━━━━━ Extracted entries ━━━━━

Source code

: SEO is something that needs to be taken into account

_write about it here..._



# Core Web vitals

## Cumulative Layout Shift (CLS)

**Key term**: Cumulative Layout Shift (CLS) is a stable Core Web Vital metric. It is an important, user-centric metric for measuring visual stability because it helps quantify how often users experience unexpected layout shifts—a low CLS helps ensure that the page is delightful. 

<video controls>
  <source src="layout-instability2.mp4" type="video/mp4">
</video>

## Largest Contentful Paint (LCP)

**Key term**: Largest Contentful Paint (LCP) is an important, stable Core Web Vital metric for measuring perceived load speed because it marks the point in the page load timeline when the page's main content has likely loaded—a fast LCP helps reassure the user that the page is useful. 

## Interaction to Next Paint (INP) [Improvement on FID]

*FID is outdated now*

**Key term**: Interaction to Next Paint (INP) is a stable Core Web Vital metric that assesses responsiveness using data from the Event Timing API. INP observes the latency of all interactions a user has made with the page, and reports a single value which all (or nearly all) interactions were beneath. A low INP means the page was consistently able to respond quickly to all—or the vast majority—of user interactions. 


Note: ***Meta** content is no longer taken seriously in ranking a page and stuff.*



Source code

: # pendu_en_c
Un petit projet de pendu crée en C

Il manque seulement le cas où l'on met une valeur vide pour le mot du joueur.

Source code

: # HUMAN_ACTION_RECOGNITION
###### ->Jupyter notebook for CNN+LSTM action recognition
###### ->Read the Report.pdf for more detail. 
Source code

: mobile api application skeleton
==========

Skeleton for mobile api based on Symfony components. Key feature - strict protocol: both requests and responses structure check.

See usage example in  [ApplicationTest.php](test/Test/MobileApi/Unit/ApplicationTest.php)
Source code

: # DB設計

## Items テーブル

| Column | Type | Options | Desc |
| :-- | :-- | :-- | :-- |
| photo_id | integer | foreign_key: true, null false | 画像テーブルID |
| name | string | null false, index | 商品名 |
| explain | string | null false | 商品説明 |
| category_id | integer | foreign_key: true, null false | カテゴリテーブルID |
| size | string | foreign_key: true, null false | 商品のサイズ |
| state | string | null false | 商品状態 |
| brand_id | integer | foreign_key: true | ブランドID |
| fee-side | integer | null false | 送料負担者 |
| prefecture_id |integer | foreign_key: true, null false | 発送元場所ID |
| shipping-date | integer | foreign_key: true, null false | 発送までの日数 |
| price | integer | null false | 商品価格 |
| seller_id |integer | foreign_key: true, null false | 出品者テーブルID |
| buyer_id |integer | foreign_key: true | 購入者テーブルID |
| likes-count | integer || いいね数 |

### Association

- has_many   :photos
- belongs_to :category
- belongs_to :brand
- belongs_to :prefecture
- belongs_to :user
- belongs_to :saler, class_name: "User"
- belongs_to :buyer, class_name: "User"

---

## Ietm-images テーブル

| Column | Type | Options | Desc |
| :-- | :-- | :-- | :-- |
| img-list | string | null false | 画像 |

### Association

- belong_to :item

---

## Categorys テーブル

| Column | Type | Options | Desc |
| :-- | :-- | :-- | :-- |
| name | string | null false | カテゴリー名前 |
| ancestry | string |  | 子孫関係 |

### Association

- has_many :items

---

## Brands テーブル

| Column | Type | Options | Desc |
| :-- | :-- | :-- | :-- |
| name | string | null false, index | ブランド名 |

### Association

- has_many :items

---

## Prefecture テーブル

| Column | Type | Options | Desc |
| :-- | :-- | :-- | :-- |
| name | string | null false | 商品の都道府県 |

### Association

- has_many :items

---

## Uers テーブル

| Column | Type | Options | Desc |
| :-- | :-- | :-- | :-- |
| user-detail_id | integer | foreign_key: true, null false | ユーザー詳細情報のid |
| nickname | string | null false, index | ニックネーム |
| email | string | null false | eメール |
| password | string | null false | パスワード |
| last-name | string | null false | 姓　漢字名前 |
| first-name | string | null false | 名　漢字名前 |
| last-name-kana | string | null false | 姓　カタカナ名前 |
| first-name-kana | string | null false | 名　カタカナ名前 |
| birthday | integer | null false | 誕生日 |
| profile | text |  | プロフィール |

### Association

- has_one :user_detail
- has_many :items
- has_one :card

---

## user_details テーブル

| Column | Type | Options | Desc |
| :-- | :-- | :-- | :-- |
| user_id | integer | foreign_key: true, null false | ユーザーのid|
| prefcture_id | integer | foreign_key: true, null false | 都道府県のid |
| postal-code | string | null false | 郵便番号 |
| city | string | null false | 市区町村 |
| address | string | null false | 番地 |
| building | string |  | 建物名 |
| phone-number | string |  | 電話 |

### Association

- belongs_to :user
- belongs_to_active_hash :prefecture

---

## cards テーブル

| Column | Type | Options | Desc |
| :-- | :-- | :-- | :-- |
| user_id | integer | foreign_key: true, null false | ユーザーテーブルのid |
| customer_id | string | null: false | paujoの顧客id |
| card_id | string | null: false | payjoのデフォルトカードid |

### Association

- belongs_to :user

━━━━━

- Your assignment
If a line in the records holds the string "first", copy it.

- Answer area
| first-name | string | null false | 名　漢字名前 |
| first-name-kana | string | null false | 名　カタカナ名前 |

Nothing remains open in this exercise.